# Lecture 3: Multi-Layer Perceptrons

In this lecture, we will introduce Multi-Layer Perceptrons (MLP).

We will reproduce the following paper [A Neural Probabilistic Language Model](https://jmlr.org/papers/volume3/bengio03a/bengio03a.pdf)

## Curse of Dimensionality

For a character-level language model, the input vector is a one-hot vector of size 27 (26 characters + 1 space).

If the model is not a character-level language model, (e.g., word-level language model), the input vector size is the size of the vocabulary which is usually very large (e.g., 20,000).

This leads to the curse of dimensionality.

**Solution**: Use a lower-dimensional representation of the input vector.

The hypothesis is that similar words will have similar representations (e.g., dog and cat). Let's find a way to embed words into a lower-dimensional space.

**Example**
- The cat is walking in the bedroom. (Train data)
- A dog was running in a room. (Train data)
- The cat was running in a room. (Train data)
- A dog is walking in a bedroom. (Train data)
- A cat was running in a <?> (Test data)

The model should be able to predict the word "room"(or the similar words) in the test data.

## MLP

In the previous lecture, we have successfully implemented Bigram language model.
In this lecture, we will implement a Multi-Layer Perceptron (MLP) language model.

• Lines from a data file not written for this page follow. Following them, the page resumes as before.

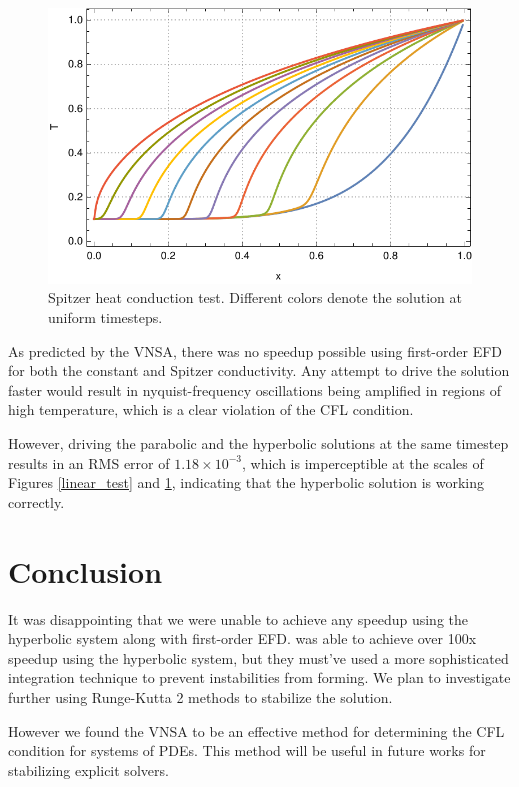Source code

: \documentclass[iop]{emulateapj}
\begin{document}
		\begin{figure}[h!]
			\centering
			\includegraphics[width=\columnwidth]{figures/T_spitzer}
			\caption{Spitzer heat conduction test. Different colors denote the solution at uniform timesteps.}
			\label{spitzer_test}
		\end{figure}
		
		As predicted by the VNSA, there was no speedup possible using first-order EFD for both the constant and Spitzer conductivity.
		Any attempt to drive the solution faster would result in nyquist-frequency oscillations being amplified in regions of high temperature, which is a clear violation of the CFL condition.
	
		However, driving the parabolic and the hyperbolic solutions at the same timestep results in an RMS error of $1.18 \times 10^{-3}$, which is imperceptible at the scales of Figures \ref{linear_test} and \ref{spitzer_test}, indicating that the hyperbolic solution is working correctly.
	
	\section{Conclusion}
	
		It was disappointing that we were unable to achieve any speedup using the hyperbolic system along with first-order EFD. 
		\cite{A} was able to achieve over 100x speedup using the hyperbolic system, but they must've used a more sophisticated integration technique to prevent instabilities from forming. 
		We plan to investigate further using Runge-Kutta 2 methods to stabilize the solution.
		
		However we found the VNSA to be an effective method for determining the CFL condition for systems of PDEs.
		This method will be useful in future works for stabilizing explicit solvers.
			
\end{document}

For practical reasons, let's use a character-level language model.

![MLP](https://github.com/EunjinWoo/LLM101n/blob/master/assets/mlp.png?raw=1)

### Importing Libraries

In [1]:
import os
import matplotlib.pyplot as plt
from dataclasses import dataclass
import torch
from torch.nn import functional as F
from utils import load_text, set_seed
%matplotlib inline

ModuleNotFoundError: No module named 'utils'

### Configuration

In [None]:
@dataclass
class MLPConfig:
    root_dir: str = os.getcwd() + "/../../"
    dataset_path: str = "data/names.txt"

    # Tokenizer
    vocab_size: int = 0  # Set later

    # Model
    context_size: int = 3
    d_embed: int = 2
    d_hidden: int = 32

    # Training
    batch_size: int = 32
    lr: float = 2e-4
    max_steps: int = 10000

    seed: int = 101

config = MLPConfig()

### Reproducibility

In [None]:
set_seed(config.seed)
generator = torch.Generator().manual_seed(config.seed)

### Dataset

In [None]:
# Load text and split by lines
names = load_text(config.root_dir + config.dataset_path).splitlines()

### Tokenizer

In [None]:
chars = [chr(i) for i in range(97, 123)]  # all alphabet characters
chars.insert(0, ".")  # Add special token
config.vocab_size = len(chars)
str2idx = {char: idx for idx, char in enumerate(chars)}
idx2str = {idx: char for char, idx in str2idx.items()}

### Preprocessing

We need to create a dataset of (Input, Target) pairs.
- Input: current 3 characters
- Output: next 1 character

In [None]:
def prepare_dataset(_names):
    _inputs, _targets = [], []

    for name in _names:
        #print(name)
        context = [0] * config.context_size  # How many characters do we take to predict the next character

        for char in name + ".":
            idx = str2idx[char]
            _inputs.append(context)
            _targets.append(idx)
            #print(''.join(idx2str[i] for i in context), '--->', idx2str[idx])
            context = context[1:] + [idx]  # Shift the context by 1 character

        #print("="*10)

    _inputs = torch.tensor(_inputs)
    _targets = torch.tensor(_targets)

    return _inputs, _targets

In [None]:
inputs, targets = prepare_dataset(names)

print(f"Number of Input, Target pairs: {len(inputs)}")
print(f"Input shape: {inputs.shape}, Output shape: {targets.shape}")
print(f"First (Input, Target): {inputs[0]}, {targets[0]}")
print(f"Second (Input, Target): {inputs[1]}, {targets[1]}")

### Model

The model consists of the following components:
- Embedding
- Hidden Layer
- Output Layer


#### Embedding

Embedding is a lookup table that maps an input character to a lower-dimensional representation.

Example
- Input: 'a'
- Output: [0.1, 0.2]

[0.1, 0.2] is the represents the character 'a' in a lower-dimensional space.

In [None]:
# Embedding example
C = torch.randn(27, 2)
print(f"Embedding shape: {C.shape}")

In [None]:
# Embedding example
# a: [1, :]
a_embed = C[1, :]
print(f"Embedding of 'a': {a_embed}")

How **Forward Pass** works in MLP:
1. Embed the input characters.
2. Concatenate the embeddings.
3. Pass the concatenated embeddings through a hidden layer.
4. Pass the hidden layer output through an output layer.
5. Get the output of shape (vocab_size=27).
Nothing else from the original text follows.